• **TASK TO COMPLETE**: The answer is a single number: the count of lines in the records below that contain the word "ImmoTool".

***

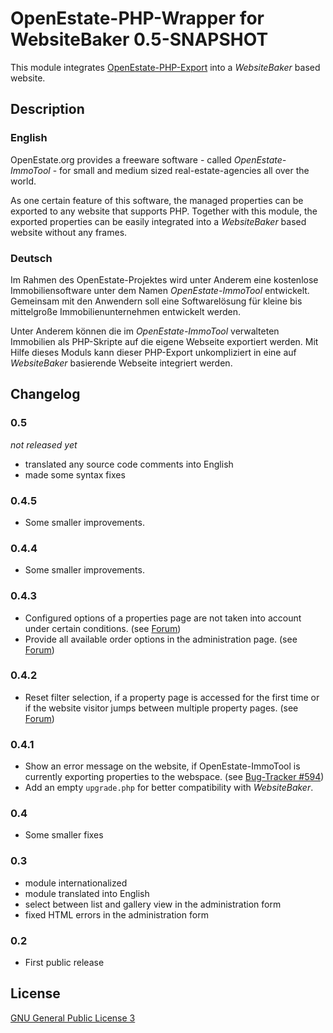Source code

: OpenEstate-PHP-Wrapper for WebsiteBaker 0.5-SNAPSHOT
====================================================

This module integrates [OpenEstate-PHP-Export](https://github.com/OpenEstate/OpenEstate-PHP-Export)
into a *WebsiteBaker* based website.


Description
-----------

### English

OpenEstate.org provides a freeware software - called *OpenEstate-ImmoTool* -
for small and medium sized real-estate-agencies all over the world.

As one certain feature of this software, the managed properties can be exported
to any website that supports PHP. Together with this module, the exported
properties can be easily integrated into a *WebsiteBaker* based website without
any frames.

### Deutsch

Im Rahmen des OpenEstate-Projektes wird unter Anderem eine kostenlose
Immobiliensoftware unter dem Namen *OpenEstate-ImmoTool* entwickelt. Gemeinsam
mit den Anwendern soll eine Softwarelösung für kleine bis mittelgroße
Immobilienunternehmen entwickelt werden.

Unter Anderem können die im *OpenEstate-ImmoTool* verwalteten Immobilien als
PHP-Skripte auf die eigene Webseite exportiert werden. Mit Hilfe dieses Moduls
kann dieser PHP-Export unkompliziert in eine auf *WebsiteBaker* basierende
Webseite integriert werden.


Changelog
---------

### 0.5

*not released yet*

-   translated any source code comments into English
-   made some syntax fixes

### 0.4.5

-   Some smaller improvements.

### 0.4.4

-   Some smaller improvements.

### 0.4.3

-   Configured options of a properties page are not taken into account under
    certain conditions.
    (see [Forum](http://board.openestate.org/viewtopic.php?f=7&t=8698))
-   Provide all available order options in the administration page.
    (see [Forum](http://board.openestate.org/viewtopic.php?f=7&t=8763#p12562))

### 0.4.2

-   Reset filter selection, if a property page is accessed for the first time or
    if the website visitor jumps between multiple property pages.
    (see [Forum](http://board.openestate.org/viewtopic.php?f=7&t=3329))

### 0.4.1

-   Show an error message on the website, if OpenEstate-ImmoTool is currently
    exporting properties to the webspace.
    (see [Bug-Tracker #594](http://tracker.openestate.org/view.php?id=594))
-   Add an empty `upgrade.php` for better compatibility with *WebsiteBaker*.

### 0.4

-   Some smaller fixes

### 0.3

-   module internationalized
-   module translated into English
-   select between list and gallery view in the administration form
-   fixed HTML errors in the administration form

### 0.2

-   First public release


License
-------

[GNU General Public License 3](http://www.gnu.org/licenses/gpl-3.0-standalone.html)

***

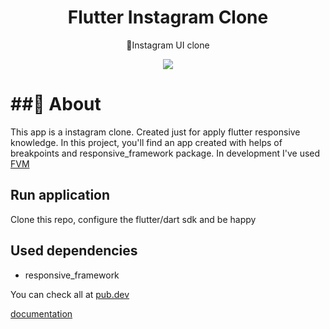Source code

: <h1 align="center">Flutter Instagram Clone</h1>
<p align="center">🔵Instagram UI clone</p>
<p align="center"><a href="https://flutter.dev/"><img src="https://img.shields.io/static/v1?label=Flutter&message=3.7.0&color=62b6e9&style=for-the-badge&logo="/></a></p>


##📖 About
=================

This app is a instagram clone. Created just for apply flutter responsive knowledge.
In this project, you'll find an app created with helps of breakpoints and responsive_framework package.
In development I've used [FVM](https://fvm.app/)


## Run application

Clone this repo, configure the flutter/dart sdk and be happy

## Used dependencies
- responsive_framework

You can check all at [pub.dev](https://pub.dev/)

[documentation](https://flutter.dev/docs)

***

• **ANSWER SECTION**: 4